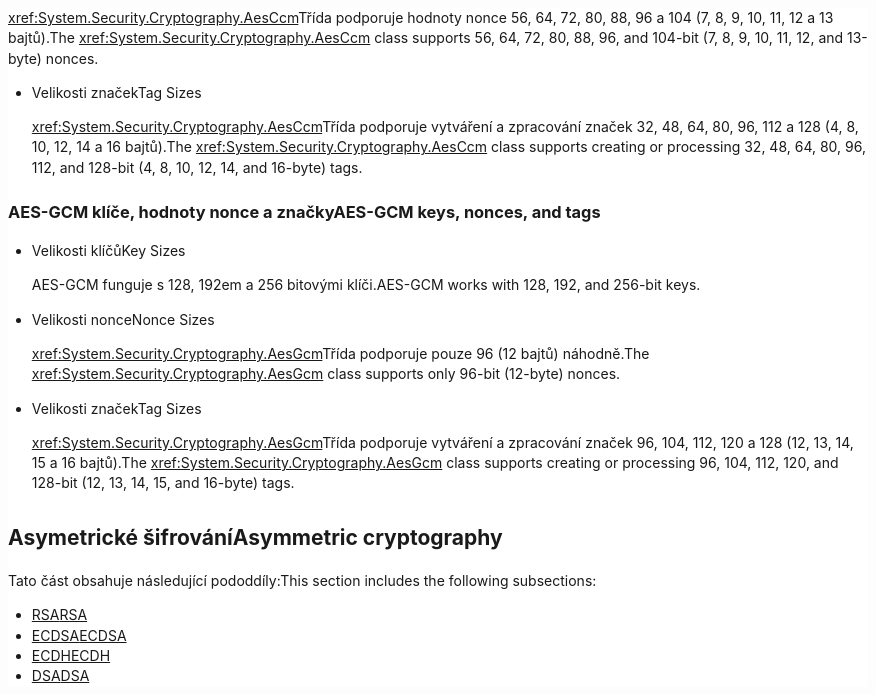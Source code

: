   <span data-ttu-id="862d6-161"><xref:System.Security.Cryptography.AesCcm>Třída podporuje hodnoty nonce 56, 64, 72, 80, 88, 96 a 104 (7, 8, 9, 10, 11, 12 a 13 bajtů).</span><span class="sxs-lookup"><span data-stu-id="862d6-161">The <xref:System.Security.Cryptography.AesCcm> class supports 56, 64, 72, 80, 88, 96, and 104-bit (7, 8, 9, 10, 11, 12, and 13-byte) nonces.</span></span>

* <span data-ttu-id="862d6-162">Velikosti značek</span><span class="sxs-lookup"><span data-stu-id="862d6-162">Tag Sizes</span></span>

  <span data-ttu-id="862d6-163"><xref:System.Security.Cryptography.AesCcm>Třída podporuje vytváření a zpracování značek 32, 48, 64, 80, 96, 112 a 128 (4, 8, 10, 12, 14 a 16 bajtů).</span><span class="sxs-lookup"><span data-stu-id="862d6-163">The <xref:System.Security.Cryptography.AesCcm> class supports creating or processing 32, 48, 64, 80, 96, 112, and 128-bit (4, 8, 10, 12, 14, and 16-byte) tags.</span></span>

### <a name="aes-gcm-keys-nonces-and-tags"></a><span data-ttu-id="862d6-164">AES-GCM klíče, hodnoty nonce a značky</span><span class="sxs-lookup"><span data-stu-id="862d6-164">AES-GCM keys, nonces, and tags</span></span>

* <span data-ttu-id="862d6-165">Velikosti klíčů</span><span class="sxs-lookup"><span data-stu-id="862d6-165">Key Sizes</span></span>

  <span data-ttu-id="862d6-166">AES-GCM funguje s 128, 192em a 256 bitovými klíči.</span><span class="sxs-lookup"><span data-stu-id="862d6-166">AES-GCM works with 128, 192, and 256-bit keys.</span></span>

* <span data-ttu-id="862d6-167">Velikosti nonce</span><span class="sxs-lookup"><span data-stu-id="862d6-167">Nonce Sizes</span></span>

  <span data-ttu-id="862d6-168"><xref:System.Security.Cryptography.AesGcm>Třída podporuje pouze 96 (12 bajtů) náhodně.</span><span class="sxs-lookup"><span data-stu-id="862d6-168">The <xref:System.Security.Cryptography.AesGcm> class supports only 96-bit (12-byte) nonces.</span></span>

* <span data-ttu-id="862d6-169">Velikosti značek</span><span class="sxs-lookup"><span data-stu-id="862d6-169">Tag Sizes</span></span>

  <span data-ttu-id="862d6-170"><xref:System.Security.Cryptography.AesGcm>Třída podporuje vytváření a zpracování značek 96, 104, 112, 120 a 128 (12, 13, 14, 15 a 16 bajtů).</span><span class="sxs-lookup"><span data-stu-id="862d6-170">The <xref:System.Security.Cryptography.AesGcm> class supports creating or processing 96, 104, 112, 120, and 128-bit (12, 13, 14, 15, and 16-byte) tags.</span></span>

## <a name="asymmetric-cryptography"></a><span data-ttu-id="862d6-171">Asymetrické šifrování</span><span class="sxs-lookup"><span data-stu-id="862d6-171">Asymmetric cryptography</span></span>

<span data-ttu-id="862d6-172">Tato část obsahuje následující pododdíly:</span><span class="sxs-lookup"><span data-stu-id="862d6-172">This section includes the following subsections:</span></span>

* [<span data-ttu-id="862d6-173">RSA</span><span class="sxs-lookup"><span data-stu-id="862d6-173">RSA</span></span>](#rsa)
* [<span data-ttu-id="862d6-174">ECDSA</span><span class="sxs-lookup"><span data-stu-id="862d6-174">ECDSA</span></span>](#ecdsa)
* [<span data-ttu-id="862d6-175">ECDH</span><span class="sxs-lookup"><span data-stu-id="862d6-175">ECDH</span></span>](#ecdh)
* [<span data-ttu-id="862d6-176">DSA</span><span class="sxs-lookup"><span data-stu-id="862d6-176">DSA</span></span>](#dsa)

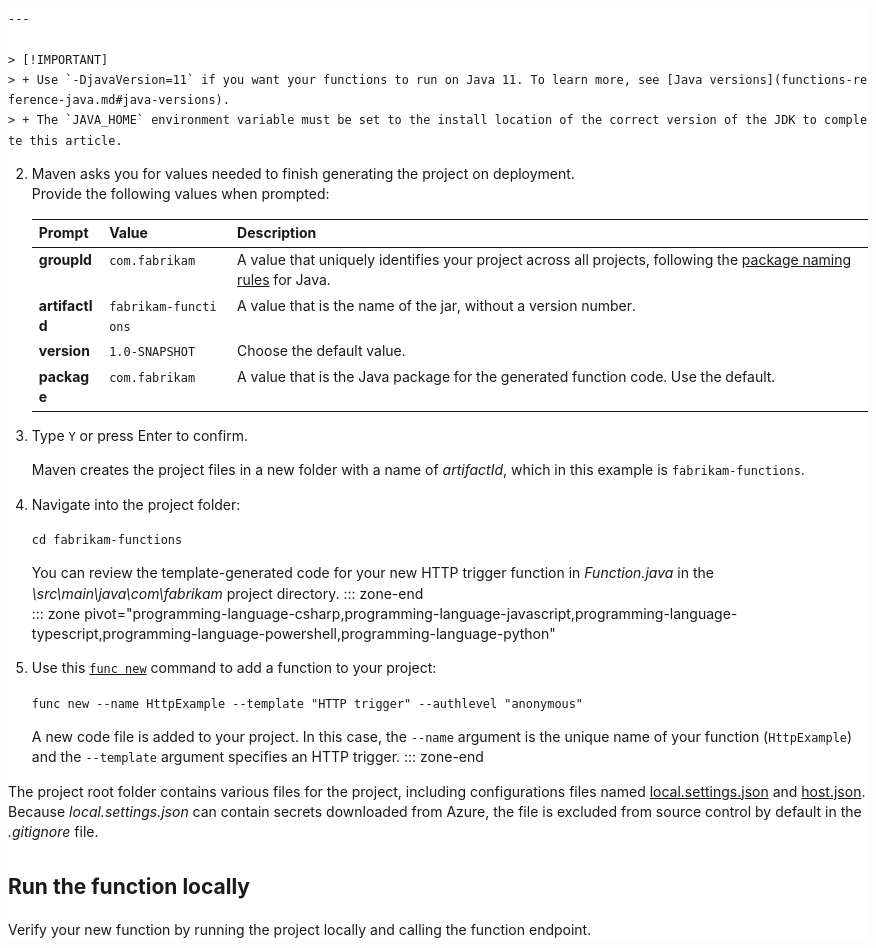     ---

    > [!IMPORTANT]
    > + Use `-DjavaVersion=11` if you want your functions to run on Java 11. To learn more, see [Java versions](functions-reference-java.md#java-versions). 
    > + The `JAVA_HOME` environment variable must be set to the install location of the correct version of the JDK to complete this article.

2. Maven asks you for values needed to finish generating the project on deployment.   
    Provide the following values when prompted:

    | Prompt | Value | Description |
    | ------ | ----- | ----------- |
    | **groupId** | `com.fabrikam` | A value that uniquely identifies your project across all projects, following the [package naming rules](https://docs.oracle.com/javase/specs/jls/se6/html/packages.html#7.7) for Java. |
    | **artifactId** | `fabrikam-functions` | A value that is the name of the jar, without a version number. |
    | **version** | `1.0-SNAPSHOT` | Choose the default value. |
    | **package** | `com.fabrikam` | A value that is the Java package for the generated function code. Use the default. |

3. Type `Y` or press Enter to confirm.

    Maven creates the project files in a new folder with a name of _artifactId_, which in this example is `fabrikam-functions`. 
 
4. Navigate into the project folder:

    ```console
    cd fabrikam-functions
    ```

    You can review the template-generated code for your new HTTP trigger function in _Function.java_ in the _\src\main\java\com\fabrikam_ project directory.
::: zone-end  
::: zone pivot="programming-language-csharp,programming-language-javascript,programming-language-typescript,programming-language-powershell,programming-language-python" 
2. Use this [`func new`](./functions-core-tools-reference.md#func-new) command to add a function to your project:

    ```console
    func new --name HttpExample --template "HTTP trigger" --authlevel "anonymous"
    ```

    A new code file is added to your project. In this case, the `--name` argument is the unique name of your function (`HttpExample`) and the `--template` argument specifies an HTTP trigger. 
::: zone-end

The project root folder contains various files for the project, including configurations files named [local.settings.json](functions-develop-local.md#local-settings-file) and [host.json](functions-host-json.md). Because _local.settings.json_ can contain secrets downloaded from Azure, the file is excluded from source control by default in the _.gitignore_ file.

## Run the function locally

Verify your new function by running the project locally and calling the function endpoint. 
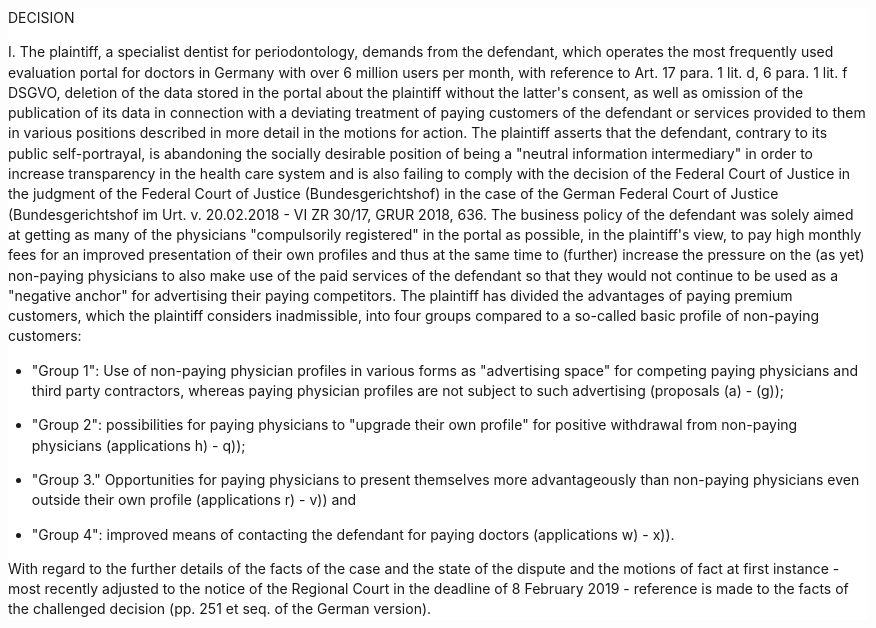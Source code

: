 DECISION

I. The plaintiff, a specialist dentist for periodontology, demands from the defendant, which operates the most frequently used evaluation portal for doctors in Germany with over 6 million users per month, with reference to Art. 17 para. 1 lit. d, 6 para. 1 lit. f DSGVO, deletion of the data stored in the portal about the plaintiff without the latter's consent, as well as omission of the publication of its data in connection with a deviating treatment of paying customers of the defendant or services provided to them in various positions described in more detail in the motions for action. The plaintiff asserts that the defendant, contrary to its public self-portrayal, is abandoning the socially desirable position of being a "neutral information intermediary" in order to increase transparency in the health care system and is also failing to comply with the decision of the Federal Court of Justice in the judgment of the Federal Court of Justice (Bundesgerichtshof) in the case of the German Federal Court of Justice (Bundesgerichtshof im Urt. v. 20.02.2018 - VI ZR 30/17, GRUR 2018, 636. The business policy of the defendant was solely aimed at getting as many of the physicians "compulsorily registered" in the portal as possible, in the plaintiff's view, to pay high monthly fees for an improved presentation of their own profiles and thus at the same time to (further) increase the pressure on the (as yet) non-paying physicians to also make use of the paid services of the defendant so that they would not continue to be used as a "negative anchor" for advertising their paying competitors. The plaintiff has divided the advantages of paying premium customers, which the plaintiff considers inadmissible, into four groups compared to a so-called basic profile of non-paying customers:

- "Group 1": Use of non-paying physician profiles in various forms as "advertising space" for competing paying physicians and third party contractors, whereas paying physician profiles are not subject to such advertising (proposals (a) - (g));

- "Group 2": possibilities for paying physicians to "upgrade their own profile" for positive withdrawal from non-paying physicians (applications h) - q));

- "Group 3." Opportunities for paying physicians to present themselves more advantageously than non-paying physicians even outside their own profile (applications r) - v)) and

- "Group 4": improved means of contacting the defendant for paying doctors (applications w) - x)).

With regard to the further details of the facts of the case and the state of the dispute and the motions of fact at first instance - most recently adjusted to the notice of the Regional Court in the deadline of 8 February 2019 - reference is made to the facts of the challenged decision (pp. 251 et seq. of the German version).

= = = = = = =

-- WORK INSTRUCTIONS --
Copy nothing past the line containing "14, and 16-byte) tags.</span></span>": reproduce every line from the start of the records up to it, skipping pictures.

-- THE ANSWER --
Source code

:   <span data-ttu-id="862d6-161"><xref:System.Security.Cryptography.AesCcm>Třída podporuje hodnoty nonce 56, 64, 72, 80, 88, 96 a 104 (7, 8, 9, 10, 11, 12 a 13 bajtů).</span><span class="sxs-lookup"><span data-stu-id="862d6-161">The <xref:System.Security.Cryptography.AesCcm> class supports 56, 64, 72, 80, 88, 96, and 104-bit (7, 8, 9, 10, 11, 12, and 13-byte) nonces.</span></span>

* <span data-ttu-id="862d6-162">Velikosti značek</span><span class="sxs-lookup"><span data-stu-id="862d6-162">Tag Sizes</span></span>

  <span data-ttu-id="862d6-163"><xref:System.Security.Cryptography.AesCcm>Třída podporuje vytváření a zpracování značek 32, 48, 64, 80, 96, 112 a 128 (4, 8, 10, 12, 14 a 16 bajtů).</span><span class="sxs-lookup"><span data-stu-id="862d6-163">The <xref:System.Security.Cryptography.AesCcm> class supports creating or processing 32, 48, 64, 80, 96, 112, and 128-bit (4, 8, 10, 12, 14, and 16-byte) tags.</span></span>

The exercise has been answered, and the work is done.